Spanning the remote west as a rainbow stretched an unfulfilled pledge of better things, for beyond the smoke-begrimed battalion of tenement chimney-pots a faint streak of mauve defined the line of the horizon – an ineffectual and transparent sheet of rose-tinted vapor, through which the indomitable neutrality of background was revealed. The city swam in a sea of mist, and the electric lights, coming slowly into being, must have seemed to a far-off observer a galaxy of wandering stars that had burst the woof of heaven and fallen from their allotted spheres to be caught like blossoms in the white obscurity of fog. Above them their deserted habitation frowned blackly down with closed doors and impenetrable walls.
The effect of the immortal transformation of day into night was singularly elusive. It had come so stealthily that the fleet-footed hours seemed to have tripped one another in the fever of the race, the monotonous grayness of their garments shrouding, as they fluttered past, the form of each sprightly elf.
Along Broadway the throng moved hurriedly.

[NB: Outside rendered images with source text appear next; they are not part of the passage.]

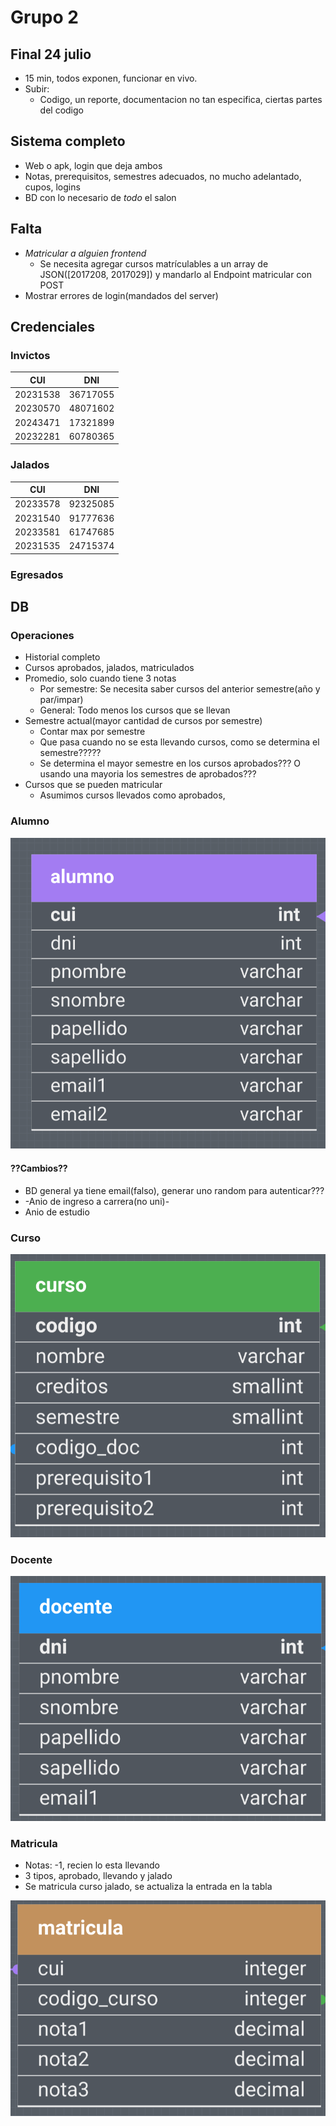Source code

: # Grupo 2

## Final 24 julio

- 15 min, todos exponen, funcionar en vivo.
- Subir:
  - Codigo, un reporte, documentacion no tan especifica, ciertas partes del codigo

## Sistema completo

- Web o apk, login que deja ambos
- Notas, prerequisitos, semestres adecuados, no mucho adelantado, cupos, logins
- BD con lo necesario de $todo$ el salon

## Falta

- *Matricular a alguien frontend*
    - Se necesita agregar cursos matrículables a un array de JSON([2017208, 2017029]) y mandarlo al Endpoint matricular con POST
- Mostrar errores de login(mandados del server)

## Credenciales

### Invictos

| CUI      | DNI      |
| -------- | -------- |
| 20231538 | 36717055 |
| 20230570 | 48071602 |
| 20243471 | 17321899 |
| 20232281 | 60780365 |

### Jalados

| CUI      | DNI      |
| -------- | -------- |
| 20233578 | 92325085 |
| 20231540 | 91777636 |
| 20233581 | 61747685 |
| 20231535 | 24715374 |

### Egresados

## DB

### Operaciones

- Historial completo
- Cursos aprobados, jalados, matriculados
- Promedio, solo cuando tiene 3 notas
  - Por semestre: Se necesita saber cursos del anterior semestre(año y par/impar)
  - General: Todo menos los cursos que se llevan
- Semestre actual(mayor cantidad de cursos por semestre)
  - Contar max por semestre
  - Que pasa cuando no se esta llevando cursos, como se determina el semestre?????
  - Se determina el mayor semestre en los cursos aprobados??? O usando una mayoria los semestres de aprobados???
- Cursos que se pueden matricular
  - Asumimos cursos llevados como aprobados,

### Alumno

![alumno](assets/alumno.png)

#### ??Cambios??

- BD general ya tiene email(falso), generar uno random para autenticar???
- -Anio de ingreso a carrera(no uni)-
- Anio de estudio

### Curso

![curso](assets/curso.png)

### Docente

![docente](assets/docente.png)

### Matricula

- Notas: -1, recien lo esta llevando
- 3 tipos, aprobado, llevando y jalado
- Se matricula curso jalado, se actualiza la entrada en la tabla

![matricula](assets/matricula.png)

At a distance indescribably homogeneous, as it passed the lighted windows of shops it was seen to be composed of individual atoms, and their outlines were relieved against the garish interiors like a panorama of automatic silhouettes. Then, as they neared a crossing, a flood of radiant electricity, revealing minute details of face and figure, the atoms were revivified from automatic into animal existence.
With an inhuman disregard of caste and custom, the aberrant shadows of the passers-by met and mingled one into another. A phantasmagoric procession took place upon the sidewalk. The ethereal accompaniment of the physical substance of a Wall Street plutocrat glided sedately after that of a bedizened daughter of the people, whose way, beginning in the glare of the workhouse, was ending in the dusk of the river; a lady of quality, whose very shadow seemed pregnant with the odor of spice and sables, melted before the encroaching presence of a boot-black fresh from the Bowery; a gentleman of fashion gave place to the dull phantom of a woman with burning brows and fingers purple with the stain of many stitches. It was as if each material substance, warm with the lust of the flesh and reeking with a burnt-offering of vanity, was pursued by the inevitable presence of a tragic destiny.

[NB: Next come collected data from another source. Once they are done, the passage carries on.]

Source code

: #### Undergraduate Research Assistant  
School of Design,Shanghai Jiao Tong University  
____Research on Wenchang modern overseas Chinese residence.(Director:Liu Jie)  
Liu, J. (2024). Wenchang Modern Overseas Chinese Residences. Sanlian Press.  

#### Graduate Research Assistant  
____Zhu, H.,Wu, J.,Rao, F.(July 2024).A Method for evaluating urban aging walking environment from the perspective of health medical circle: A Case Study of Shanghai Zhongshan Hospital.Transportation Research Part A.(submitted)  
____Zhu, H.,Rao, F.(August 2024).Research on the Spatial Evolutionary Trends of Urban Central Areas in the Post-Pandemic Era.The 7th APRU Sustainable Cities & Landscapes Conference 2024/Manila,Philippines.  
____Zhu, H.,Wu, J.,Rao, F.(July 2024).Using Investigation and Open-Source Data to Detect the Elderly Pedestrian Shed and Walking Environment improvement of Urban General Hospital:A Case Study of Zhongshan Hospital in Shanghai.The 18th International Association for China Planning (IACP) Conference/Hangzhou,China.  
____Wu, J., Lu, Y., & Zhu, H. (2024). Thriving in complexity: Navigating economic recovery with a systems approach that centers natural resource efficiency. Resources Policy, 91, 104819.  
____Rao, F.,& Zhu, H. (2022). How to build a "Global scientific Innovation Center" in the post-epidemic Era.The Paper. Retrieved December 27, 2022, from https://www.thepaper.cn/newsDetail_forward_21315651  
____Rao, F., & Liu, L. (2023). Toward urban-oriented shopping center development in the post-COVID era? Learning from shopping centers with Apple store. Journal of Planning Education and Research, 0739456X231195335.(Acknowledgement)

At the corner of Seventeenth Street, a girl in a last season's coat left the crowd and paused before a photographer's window. As she passed from shadow into light the play of her limbs was suggested by the close folds of her shabby skirt. She had the light and steadfast gait of one to whom exercise is as essential as food, and more easily attained.
A man coming from Union Square turned to look at her as she passed.
"That girl is a danseuse," he said to his companion, "or she ought to be. She walks to music."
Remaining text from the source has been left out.